EXERCISE OBJECTIVE:
Which lines of the entries below run from the one holding "## Ordering Using" to the one holding "Each order can", inclusive? Set down exactly those lines and no others.

(Dataset entries)
^^^^^^^^

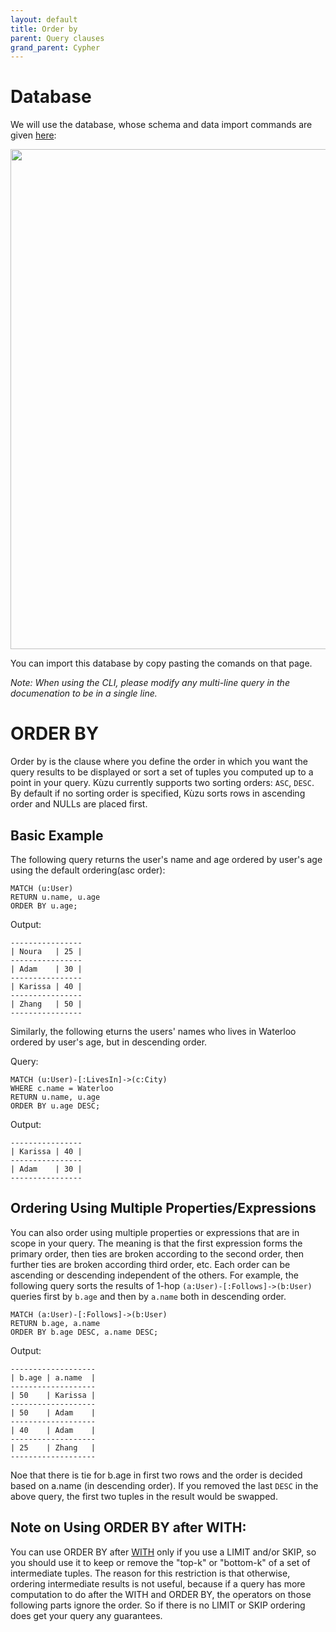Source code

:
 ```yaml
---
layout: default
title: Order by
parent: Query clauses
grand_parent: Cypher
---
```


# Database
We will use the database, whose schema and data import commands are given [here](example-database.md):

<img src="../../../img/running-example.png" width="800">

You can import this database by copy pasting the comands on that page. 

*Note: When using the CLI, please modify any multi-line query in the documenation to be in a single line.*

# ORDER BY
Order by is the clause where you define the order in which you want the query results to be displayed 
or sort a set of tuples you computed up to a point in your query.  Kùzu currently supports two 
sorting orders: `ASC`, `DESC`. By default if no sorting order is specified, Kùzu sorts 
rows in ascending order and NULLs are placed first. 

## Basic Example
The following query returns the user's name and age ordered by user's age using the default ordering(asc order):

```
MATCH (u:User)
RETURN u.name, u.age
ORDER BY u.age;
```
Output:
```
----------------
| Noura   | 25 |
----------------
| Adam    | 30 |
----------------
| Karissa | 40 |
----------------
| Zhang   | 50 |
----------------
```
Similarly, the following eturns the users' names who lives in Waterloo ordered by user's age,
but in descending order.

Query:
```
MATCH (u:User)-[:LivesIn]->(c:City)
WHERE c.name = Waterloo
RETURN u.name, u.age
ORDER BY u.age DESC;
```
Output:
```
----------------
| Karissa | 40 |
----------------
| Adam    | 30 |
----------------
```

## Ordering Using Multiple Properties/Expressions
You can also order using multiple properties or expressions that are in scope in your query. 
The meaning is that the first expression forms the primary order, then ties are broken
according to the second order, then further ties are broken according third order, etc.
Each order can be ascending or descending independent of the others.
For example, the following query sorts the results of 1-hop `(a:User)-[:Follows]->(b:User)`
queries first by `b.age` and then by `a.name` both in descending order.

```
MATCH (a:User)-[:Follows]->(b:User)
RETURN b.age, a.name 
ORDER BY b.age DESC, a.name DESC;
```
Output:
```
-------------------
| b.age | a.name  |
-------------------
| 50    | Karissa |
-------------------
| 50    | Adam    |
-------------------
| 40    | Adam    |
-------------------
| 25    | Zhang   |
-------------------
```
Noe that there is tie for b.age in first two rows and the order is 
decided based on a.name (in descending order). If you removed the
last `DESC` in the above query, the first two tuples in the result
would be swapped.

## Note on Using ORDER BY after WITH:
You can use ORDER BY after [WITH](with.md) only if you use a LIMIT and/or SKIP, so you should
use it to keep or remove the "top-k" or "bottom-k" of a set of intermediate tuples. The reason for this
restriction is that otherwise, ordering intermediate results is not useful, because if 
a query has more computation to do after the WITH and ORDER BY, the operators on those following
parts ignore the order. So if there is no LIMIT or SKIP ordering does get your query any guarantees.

^^^^^^^^

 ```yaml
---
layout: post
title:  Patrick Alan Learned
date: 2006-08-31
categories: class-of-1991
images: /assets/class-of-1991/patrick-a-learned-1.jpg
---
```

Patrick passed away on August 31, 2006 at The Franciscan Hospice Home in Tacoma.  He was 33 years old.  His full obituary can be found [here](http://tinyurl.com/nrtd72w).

^^^^^^^^

WRITTEN SOLUTION:
## Ordering Using Multiple Properties/Expressions
You can also order using multiple properties or expressions that are in scope in your query. 
The meaning is that the first expression forms the primary order, then ties are broken
according to the second order, then further ties are broken according third order, etc.
Each order can be ascending or descending independent of the others.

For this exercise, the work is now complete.